[EXERCISE BRIEF]
Go through the data line by line. Copy each one holding the string "measures".

[SUPPLIED INFORMATION]
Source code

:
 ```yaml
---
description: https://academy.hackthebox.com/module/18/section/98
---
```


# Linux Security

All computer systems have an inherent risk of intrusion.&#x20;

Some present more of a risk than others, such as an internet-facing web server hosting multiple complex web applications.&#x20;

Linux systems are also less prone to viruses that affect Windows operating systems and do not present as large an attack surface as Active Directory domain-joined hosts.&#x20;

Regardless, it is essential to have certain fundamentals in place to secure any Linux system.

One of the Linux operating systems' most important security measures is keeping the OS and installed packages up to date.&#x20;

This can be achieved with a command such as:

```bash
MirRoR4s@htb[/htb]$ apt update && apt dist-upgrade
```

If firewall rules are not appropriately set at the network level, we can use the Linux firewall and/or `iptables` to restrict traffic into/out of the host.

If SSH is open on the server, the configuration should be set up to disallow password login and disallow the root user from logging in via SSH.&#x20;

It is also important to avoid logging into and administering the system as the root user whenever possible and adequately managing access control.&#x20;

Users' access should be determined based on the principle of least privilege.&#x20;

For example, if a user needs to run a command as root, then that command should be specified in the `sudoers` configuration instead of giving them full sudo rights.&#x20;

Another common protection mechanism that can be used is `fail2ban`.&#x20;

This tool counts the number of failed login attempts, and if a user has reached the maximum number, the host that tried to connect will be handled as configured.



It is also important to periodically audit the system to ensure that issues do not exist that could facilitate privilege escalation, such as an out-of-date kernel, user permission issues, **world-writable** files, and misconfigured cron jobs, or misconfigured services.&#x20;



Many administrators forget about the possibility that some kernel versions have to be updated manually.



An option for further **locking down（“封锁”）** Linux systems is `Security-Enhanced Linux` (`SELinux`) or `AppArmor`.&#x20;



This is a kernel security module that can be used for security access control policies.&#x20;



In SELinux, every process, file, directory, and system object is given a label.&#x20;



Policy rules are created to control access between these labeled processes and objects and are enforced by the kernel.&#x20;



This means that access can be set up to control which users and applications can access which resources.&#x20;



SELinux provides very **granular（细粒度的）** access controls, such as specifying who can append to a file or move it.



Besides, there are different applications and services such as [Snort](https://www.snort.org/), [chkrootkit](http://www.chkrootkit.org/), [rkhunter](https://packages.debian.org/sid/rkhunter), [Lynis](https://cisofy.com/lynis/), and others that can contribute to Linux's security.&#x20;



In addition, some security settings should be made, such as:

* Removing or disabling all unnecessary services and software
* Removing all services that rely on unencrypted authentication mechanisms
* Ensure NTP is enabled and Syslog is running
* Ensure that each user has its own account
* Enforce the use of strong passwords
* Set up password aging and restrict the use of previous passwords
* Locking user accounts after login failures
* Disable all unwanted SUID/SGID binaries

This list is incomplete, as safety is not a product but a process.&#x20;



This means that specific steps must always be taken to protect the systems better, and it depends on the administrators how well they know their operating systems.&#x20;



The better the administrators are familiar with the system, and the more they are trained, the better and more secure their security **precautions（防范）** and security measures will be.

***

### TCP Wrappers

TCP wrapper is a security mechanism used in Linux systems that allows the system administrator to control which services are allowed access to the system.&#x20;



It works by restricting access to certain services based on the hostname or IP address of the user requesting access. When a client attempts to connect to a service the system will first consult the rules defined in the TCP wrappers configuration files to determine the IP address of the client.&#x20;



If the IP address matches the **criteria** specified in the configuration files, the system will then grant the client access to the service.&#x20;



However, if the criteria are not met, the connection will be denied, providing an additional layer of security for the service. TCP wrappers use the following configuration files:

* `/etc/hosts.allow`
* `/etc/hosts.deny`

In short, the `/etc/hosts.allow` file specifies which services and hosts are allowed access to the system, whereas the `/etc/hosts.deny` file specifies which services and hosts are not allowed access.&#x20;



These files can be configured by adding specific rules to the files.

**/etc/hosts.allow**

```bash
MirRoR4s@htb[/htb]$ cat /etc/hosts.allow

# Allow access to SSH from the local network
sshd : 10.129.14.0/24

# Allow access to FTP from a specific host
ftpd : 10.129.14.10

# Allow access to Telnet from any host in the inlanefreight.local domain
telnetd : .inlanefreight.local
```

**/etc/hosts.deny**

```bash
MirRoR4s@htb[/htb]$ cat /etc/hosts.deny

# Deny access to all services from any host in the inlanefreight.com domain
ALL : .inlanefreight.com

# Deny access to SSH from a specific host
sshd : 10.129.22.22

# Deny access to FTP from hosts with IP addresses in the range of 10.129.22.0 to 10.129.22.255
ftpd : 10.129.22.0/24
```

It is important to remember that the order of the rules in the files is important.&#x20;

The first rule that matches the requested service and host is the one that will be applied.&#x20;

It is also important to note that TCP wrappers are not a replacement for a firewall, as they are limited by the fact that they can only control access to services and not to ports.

[WRITTEN REPLY]
One of the Linux operating systems' most important security measures is keeping the OS and installed packages up to date.&#x20;
The better the administrators are familiar with the system, and the more they are trained, the better and more secure their security **precautions（防范）** and security measures will be.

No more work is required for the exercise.